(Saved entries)
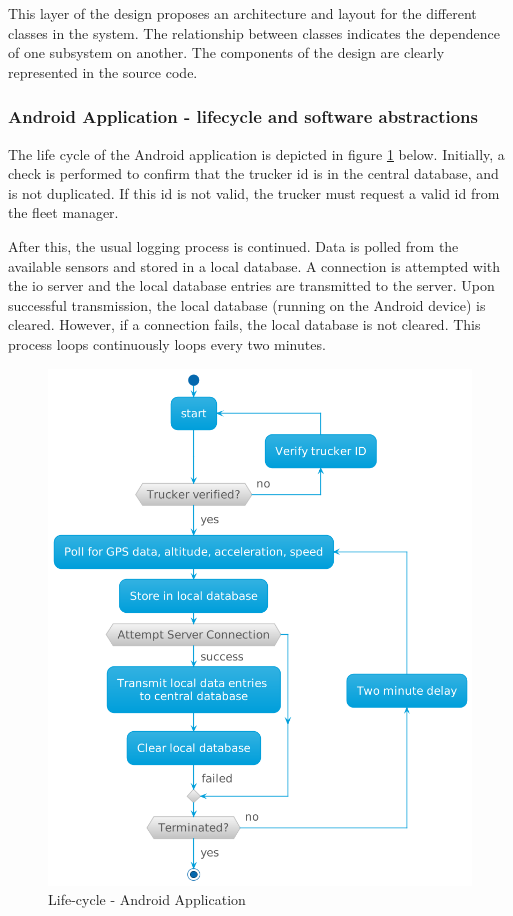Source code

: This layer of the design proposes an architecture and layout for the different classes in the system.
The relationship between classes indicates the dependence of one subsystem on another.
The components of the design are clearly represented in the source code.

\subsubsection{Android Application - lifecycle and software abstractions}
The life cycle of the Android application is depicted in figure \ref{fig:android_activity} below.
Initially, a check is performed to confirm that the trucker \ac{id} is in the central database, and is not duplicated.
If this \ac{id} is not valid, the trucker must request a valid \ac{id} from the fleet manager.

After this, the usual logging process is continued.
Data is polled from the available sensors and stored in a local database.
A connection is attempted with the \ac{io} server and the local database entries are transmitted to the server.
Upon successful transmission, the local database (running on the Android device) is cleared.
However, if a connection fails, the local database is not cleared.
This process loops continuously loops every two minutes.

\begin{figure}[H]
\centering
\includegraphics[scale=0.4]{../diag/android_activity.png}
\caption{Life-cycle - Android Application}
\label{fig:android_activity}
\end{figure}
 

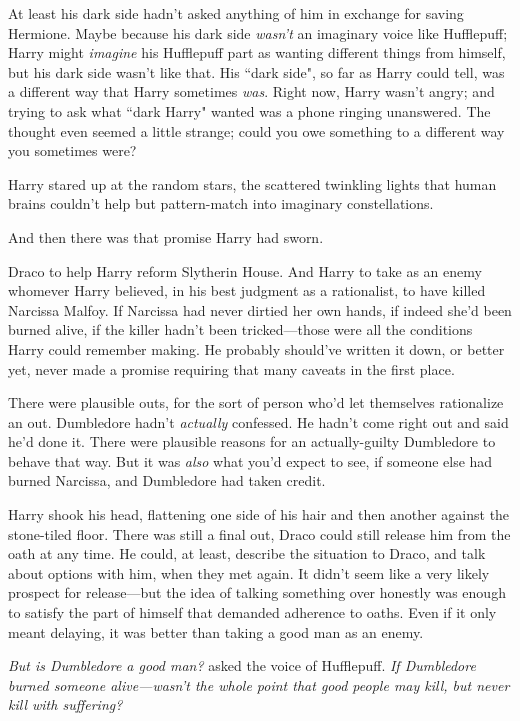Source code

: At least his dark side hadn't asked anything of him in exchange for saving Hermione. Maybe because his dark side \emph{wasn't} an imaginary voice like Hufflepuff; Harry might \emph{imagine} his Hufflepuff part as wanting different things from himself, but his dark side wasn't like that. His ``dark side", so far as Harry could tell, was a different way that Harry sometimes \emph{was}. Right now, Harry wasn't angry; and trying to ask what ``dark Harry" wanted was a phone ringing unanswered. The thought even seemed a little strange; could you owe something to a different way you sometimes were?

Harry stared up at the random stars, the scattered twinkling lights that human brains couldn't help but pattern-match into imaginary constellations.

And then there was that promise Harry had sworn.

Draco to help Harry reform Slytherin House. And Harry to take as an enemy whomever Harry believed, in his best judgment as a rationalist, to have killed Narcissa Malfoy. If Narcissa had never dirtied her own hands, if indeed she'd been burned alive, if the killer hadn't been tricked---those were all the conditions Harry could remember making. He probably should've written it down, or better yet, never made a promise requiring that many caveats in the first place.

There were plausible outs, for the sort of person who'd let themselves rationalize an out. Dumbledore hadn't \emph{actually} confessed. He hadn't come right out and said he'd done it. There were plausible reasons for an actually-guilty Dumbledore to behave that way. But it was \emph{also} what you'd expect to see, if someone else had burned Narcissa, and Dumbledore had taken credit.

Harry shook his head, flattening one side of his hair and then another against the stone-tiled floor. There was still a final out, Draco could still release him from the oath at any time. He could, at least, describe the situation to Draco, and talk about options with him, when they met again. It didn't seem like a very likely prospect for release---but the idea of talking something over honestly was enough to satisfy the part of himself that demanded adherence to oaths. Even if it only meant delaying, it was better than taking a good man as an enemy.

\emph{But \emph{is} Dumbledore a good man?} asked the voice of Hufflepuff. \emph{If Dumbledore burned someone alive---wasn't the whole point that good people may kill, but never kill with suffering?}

ACTION ITEM -
For each line above that holds the string "emph", provide a copy of that line.

ANSWER -
: At least his dark side hadn't asked anything of him in exchange for saving Hermione. Maybe because his dark side \emph{wasn't} an imaginary voice like Hufflepuff; Harry might \emph{imagine} his Hufflepuff part as wanting different things from himself, but his dark side wasn't like that. His ``dark side", so far as Harry could tell, was a different way that Harry sometimes \emph{was}. Right now, Harry wasn't angry; and trying to ask what ``dark Harry" wanted was a phone ringing unanswered. The thought even seemed a little strange; could you owe something to a different way you sometimes were?
There were plausible outs, for the sort of person who'd let themselves rationalize an out. Dumbledore hadn't \emph{actually} confessed. He hadn't come right out and said he'd done it. There were plausible reasons for an actually-guilty Dumbledore to behave that way. But it was \emph{also} what you'd expect to see, if someone else had burned Narcissa, and Dumbledore had taken credit.
\emph{But \emph{is} Dumbledore a good man?} asked the voice of Hufflepuff. \emph{If Dumbledore burned someone alive---wasn't the whole point that good people may kill, but never kill with suffering?}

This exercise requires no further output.